## Work request
What you produce should be every line from the data that includes "blob".

## Data supplied
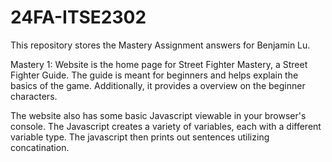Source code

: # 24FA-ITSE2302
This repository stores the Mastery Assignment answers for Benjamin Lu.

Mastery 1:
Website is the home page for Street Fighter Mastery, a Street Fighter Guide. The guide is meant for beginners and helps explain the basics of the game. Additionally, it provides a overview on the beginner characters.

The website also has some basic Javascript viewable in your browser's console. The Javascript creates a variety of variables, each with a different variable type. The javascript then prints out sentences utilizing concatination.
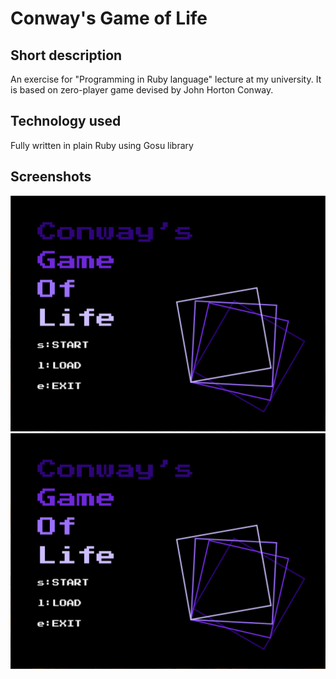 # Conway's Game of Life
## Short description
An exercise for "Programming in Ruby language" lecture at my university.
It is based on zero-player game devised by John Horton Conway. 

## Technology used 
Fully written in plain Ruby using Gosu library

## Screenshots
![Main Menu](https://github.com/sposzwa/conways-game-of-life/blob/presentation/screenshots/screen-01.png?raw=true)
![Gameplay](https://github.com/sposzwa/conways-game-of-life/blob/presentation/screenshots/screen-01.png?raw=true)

==

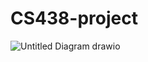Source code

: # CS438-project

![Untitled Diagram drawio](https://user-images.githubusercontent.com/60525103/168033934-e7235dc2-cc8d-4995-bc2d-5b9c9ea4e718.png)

## Result for this task
![Main Menu](https://github.com/sposzwa/conways-game-of-life/blob/presentation/screenshots/screen-01.png?raw=true)
![Gameplay](https://github.com/sposzwa/conways-game-of-life/blob/presentation/screenshots/screen-01.png?raw=true)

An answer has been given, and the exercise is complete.